Theorem:
Let $f$ be a coercive, strictly convex and $L$-Lipschitz function, $L >0$. Denote by $\partial f(x)$ the subdifferential of $f$ at the point $x \in \mathbb R^n$. For all $x^0 \in \mathbb R^n$, there exists $(\alpha_k)_{k\geq 0}\subseteq \mathbb R$ with $\forall k, \alpha_k \geq 0$; $\sum_k \alpha_k^2 < \infty$; and $\sum_k \alpha_k = \infty$, such that the subgradient descent algorithm, $$ x^{k+1} := x^k - \alpha_k g^k, \qquad g^k \in \partial f(x^k) $$ converges to the optimal solution $x^*$ in the sense that $x^k_\mathrm{best} \xrightarrow{k\to \infty} x^*$ where $$ x^k_\mathrm{best} := \arg\min \{ f(w) : w = x_j, 0\leq j \leq k \}. $$
Proof.
The proof follows material similar to Boyd and Vandenberghe's Convex Optimization book.
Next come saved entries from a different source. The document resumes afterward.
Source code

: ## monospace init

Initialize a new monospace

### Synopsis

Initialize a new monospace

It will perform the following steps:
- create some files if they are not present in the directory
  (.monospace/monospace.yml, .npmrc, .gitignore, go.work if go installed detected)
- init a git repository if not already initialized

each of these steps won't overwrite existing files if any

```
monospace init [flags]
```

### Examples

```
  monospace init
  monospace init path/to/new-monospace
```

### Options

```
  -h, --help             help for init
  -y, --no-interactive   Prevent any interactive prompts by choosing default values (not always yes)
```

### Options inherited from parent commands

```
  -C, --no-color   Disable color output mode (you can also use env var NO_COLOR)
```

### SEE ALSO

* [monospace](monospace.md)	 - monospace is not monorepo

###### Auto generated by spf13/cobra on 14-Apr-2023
By definition, \begin{align*} \|x^* - x^{k+1}\|_2^2 &= \|x^k - x^*\|_2^2 - 2\alpha_k \langle g^k , x^k - x^*\rangle + \alpha_k^2 \|g^k\|_2^2 \\ &\leq \|x^k - x^*\|_2^2 - 2\alpha_k (f(x^k) - f(x^*)) + \alpha_k^2 \|g^k\|_2^2 \\ &\leq \|x^0 - x^*\|_2^2 - \sum_{j\leq k} \alpha_j (f(x^j) - f(x^*)) + \sum_{j \leq k} \alpha_j^2 \|g_j\|_2^2 \end{align*} Now, $\|x^{k+1} - x^*\|_2^2 \geq 0$ and $\|x^0 - x^*\|_2^2 = R$ for some $ R> 0$. Therefore, for $x^j_\mathrm{best}$ as defined above, it follows that \begin{align*} 2 (f(x^k_\mathrm{best}) - f(x^*)) \sum_{j\leq k} \alpha_j \leq 2 \sum_{j\leq k} (f(x^j) - f(x^*)) \leq R^2 + \sum_{j\leq k} \alpha_j^2 \|g^j\|_2^2 \end{align*} For $g \in \partial f(x)$ and $y \in \mathbb R^n$ with $f$ being $L$-Lipschitz, $|\langle g, x-y\rangle| \leq |f(x) - f(y)| \leq L \|x-y\|_2$. This, by definition of the operator norm for $\langle g, \cdot \rangle$ implies that $\|g\|_2 \leq L$. Therefore, the above expression can be rearranged as \begin{align*} f(x^k_\mathrm{best}) - f(x^*) \leq \frac{R^2 + L^2 \sum_{j\leq k} \alpha_j^2}{2\sum_{j\leq k} \alpha_j} \xrightarrow{k\to\infty} 0. \end{align*} It follows from strict convexity and coercivity of $f$ that $x^k_\mathrm{best} \xrightarrow{k\to\infty} x^*$.